For the last five weeks I have been involved in a project at work called #uxreactordreammachineproject. It’s a small project, but has become a very rewarding one. But what is this project, and what is the onus behind it? I have gotten that question from quite a few people.
Perhaps a bit of background on me and how I got here might help. I had been teaching at University in Japan. Then about a year ago, UXReactor, a design consultancy from California, offered me a chance to help develop their customer outreach system. They also had offices in Hyderabad, India. To get the job I would need to move to India for at least a year to learn the industry before shifting back to the US.
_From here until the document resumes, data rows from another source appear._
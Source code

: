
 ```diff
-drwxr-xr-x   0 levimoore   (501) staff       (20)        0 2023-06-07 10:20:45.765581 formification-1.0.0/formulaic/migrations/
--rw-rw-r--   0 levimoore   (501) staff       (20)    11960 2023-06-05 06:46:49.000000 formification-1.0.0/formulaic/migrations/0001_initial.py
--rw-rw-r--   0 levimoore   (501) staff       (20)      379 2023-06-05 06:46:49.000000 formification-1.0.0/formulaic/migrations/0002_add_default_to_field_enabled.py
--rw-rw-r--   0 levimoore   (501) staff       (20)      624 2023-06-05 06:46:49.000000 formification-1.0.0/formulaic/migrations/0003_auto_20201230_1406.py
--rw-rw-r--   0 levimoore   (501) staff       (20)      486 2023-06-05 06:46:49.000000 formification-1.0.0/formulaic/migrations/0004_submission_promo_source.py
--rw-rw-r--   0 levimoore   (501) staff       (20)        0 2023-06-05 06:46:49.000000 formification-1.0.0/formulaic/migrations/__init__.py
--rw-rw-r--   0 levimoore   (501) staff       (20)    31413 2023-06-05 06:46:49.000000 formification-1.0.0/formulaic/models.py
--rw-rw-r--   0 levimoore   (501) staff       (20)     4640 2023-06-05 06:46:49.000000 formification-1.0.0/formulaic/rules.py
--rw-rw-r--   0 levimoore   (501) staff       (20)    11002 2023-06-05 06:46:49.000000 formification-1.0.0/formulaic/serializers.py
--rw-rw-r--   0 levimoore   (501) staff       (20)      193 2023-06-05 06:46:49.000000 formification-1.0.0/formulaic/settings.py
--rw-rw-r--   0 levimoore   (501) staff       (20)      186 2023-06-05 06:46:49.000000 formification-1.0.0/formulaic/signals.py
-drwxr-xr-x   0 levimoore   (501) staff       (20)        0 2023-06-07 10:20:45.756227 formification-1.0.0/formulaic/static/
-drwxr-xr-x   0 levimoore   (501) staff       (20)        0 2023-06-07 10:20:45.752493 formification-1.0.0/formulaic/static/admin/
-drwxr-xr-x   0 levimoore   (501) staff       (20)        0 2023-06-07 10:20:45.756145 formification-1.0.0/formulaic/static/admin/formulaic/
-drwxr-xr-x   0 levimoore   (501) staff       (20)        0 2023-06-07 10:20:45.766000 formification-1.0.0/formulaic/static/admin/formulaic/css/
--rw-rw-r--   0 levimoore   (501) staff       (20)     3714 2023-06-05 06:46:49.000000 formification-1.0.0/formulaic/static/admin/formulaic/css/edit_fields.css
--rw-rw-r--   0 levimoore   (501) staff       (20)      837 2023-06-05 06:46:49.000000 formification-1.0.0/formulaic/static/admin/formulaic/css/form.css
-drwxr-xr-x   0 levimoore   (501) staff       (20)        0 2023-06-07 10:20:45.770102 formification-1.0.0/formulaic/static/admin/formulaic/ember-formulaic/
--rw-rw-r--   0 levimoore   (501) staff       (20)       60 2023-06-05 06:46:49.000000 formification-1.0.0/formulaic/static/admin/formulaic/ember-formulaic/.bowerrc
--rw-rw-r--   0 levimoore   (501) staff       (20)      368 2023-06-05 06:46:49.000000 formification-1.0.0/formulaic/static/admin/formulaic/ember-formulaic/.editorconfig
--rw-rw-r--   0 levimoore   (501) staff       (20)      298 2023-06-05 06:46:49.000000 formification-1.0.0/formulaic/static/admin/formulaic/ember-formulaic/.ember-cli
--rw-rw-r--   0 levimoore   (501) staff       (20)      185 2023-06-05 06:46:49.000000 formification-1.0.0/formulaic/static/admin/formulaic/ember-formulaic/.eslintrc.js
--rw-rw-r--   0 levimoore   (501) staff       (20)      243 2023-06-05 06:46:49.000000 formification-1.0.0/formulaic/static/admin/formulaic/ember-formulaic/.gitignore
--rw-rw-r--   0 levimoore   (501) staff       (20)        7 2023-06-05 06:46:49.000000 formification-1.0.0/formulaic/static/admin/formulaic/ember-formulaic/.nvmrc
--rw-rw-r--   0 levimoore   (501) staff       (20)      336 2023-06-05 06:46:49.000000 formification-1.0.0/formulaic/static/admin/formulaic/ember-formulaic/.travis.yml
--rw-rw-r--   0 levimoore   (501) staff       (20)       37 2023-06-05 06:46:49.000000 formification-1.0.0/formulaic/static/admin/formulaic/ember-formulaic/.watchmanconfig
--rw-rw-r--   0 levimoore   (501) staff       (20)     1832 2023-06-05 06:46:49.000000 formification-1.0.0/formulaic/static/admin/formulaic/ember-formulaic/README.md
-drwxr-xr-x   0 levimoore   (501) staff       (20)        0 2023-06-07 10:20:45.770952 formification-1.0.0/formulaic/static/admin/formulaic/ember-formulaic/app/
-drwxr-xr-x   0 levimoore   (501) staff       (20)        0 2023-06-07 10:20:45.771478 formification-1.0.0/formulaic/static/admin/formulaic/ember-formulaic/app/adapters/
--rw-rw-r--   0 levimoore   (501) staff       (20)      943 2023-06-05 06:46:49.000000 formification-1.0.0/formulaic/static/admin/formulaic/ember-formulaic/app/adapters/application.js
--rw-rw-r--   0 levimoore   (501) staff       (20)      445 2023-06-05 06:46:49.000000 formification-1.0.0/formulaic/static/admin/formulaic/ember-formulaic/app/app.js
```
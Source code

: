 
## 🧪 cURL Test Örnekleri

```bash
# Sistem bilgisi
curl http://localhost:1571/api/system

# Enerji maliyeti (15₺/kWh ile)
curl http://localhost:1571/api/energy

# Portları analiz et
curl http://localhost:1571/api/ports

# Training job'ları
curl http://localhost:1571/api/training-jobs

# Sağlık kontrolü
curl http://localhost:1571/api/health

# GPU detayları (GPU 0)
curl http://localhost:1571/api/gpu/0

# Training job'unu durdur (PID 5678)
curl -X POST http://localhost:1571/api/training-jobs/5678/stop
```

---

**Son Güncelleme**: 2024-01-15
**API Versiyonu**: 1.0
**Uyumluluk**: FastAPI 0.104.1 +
Now what would motivate a 43 year old, with 2 young children, to change careers and countries? In a completely new industry to boot? The answer comes down to one thing: shared beliefs.
UXR believed that if you get the right people together, with the same intentions, no problem is truly impossible. In other words, with the right partners all is possible. And they wanted employees who believed the same.
So after more than few discussions with my amazing wife, we decided to take the leap. And we’ve never looked back.
What does all this have to do with the Dream Machine Project ? As it turns out, everything.
Dreams & Design
As a design firm, what is our job? We look at problems from every possible angle, iterate, and ultimately find the optimal solutions for our partners.
And what keeps us from attaining our dreams? Problems. It might be lack of time, uncertainty of where to start, or a million other things. But still it’s always some sort of barrier.
Based on these principals our CEO Prasad Kantamneni approached me and other teammates about trying an idea out at UXReactor. (He will be writing an article in the near future about what his thoughts and intent were with the project, which he had already been doing in conjunction with our sister organization UXDAcademy.)
The idea was simple, and he only shared it with us at a conceptual level. Why not, as a team, share our dreams, discuss the problems, and start tracking them to see if we could solve the problems standing in our way?
Would that work as well on an individual level as it has been working on a professional level? He knew that UXDAcademy has already been running a project for the students and getting great results.
As a team we thought it might be worth trying out. So we created an experiment. We called it #theuxreactordreammachineproject.
We decided to create a process that was as organic as possible. There would be no set criteria about what kinds of dreams we would share. No dream was too small, no dream was too big. We would listen, and offer help or suggestions where possible. The only thing set in stone was our intent. Find ways to make them possible.
The first few weeks, you could feel the uncertainty among the team. Sharing dreams can be personal, and not everyone was sure that this experiment would even be successful. Would the Dream Machine sputter out before it even really began?
Weeks one and two we simply shared our dreams with each other by writing them on a whiteboard in our main office room. Some people shared why they had their dreams and others why they hadn’t achieved them yet. People were encouraged to share, but it wasn’t compulsory. We had dreams ranging from driving a car all the way up to making a dent in the universe.
At the end of the second week we decided to give anyone a chance to change their dream. This was because as people got more comfortable and understood the project, some wanted to change to something a bit more small in scale. They believed that this would help build momentum to their other larger scale dreams. Others stuck to their bigger scale dreams.
A momentum shift
But I could feel the uncertainty being slowly replaced by just a bit of excitement. People were sitting up straighter and asking each other more questions.
At this point we also decided to establish a few rules. They are as follows:
1. Money — our job is not pay for someone’s dream, but offer support. No one is expected to pay for anyone else’s dream, though a “pass the hat” approach is OK if the group decides that may help.
2. After the third week, you cannot change your dream without the group agreeing. The purpose of this is to ensure people don’t quit for a dream being difficult. That said, we all agreed that sometime circumstances change, so with a good reason the dreams could be changed by agreement from the group.
3.Though there would be different timelines for different dreams due to their scale, no one’s dreams would be forgotten, and we track everyone. This ensures that we all reach our goals.
4. Rules can be changed as needed, but our intent to make all of our dreams come true could not.
At week three we began tracking our progress on the dreams. We started offering suggestions, introductions to outside help, and our time. Slowly you could feel the doubts slipping away, and the excitement growing even more.
We are now at our fifth week of the project. We have already begun achieving some of our dreams. We had a team member ride her first roller coaster thanks to help from other team members. Some have donated musical instruments, others their time to teach various topics. Others are helping plan weekend trips. Overall we are still tracking over thirty individual dreams.
What has been amazing to me is seeing the team transitioning from talking primarily about their own dreams, to talking more about helping others achieve theirs.
The first week of this project the most common question I heard was “How long will this meeting take?” Five weeks later the most common is “When will we be starting today?!?”
Helping and leadership are contagious. We are demonstrating that our professional ethos also applies to our personal dreams. And it’s awesome to be part of it. I can’t wait to see where we are in 6 months, a year, or even more. What effects will this have, if any, on us as an organization? I look forward to writing more to update you.
How about you? What are your dreams? How are you working on achieving them? Please share with us.